__WORK TASK__: Below is a listing. Gather each line of it that contains "docs".

START LISTED RECORDS

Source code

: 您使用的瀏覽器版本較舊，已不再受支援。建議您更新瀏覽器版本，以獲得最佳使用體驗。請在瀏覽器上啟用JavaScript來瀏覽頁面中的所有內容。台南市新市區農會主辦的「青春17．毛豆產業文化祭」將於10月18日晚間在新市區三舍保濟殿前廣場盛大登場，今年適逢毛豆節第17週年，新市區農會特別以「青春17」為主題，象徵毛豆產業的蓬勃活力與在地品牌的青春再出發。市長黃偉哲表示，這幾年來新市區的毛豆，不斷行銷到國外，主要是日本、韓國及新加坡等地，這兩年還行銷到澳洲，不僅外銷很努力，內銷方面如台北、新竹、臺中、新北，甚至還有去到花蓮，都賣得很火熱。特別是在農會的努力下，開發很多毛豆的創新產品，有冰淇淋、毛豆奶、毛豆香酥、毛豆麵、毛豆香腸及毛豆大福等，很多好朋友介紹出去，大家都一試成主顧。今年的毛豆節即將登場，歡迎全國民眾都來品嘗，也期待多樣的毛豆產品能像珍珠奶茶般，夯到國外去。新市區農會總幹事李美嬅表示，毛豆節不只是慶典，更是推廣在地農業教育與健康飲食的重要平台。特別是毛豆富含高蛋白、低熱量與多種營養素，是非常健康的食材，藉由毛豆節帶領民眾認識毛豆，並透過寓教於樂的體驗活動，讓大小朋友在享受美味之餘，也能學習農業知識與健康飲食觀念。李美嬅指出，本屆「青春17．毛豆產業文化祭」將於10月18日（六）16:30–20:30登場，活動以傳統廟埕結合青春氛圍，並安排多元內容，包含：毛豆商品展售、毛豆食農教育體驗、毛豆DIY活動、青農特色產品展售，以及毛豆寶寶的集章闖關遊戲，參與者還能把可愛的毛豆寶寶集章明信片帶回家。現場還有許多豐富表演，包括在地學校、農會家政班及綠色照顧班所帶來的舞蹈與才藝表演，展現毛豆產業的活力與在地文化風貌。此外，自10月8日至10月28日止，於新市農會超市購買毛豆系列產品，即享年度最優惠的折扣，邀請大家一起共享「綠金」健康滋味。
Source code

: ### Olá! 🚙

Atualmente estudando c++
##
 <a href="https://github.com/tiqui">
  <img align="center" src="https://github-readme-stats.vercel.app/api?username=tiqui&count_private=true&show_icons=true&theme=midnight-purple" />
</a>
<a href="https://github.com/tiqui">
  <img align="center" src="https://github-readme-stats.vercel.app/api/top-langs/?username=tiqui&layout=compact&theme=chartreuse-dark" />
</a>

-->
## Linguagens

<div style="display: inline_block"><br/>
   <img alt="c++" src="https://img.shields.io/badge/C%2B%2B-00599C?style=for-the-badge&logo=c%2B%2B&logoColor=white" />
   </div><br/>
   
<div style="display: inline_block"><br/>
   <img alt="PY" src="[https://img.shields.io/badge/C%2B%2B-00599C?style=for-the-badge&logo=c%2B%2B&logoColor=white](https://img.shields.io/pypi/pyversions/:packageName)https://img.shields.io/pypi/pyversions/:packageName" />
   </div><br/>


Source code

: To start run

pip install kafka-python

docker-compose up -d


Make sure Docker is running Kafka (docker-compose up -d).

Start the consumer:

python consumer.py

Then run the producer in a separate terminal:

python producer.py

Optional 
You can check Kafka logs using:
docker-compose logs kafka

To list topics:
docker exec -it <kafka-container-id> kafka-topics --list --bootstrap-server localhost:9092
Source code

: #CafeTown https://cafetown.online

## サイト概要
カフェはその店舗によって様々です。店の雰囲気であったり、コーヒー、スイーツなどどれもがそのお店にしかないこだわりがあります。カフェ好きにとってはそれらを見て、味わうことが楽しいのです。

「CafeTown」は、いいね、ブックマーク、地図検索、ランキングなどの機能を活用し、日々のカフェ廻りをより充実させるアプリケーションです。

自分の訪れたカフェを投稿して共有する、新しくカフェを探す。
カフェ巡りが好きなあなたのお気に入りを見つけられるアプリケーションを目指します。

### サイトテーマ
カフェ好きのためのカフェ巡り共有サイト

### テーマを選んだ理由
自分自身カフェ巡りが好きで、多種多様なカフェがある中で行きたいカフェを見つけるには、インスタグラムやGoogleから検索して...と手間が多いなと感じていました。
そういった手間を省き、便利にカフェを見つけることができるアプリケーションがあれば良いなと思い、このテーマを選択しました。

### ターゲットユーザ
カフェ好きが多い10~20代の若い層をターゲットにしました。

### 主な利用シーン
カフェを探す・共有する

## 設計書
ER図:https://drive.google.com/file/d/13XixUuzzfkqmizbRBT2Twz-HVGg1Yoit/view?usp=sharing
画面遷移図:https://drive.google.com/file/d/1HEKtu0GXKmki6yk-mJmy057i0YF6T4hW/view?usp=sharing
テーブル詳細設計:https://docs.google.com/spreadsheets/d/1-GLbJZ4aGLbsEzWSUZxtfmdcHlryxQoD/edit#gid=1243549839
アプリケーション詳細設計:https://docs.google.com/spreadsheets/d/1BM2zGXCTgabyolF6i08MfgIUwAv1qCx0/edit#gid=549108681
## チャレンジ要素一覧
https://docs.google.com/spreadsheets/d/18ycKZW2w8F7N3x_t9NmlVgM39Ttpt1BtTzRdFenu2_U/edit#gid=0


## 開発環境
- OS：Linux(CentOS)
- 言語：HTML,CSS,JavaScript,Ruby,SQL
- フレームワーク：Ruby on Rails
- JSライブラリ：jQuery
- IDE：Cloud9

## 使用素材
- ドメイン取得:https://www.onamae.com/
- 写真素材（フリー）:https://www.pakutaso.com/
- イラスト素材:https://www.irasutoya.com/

END LISTED RECORDS

__ANSWER BELOW__:
テーブル詳細設計:https://docs.google.com/spreadsheets/d/1-GLbJZ4aGLbsEzWSUZxtfmdcHlryxQoD/edit#gid=1243549839
アプリケーション詳細設計:https://docs.google.com/spreadsheets/d/1BM2zGXCTgabyolF6i08MfgIUwAv1qCx0/edit#gid=549108681
https://docs.google.com/spreadsheets/d/18ycKZW2w8F7N3x_t9NmlVgM39Ttpt1BtTzRdFenu2_U/edit#gid=0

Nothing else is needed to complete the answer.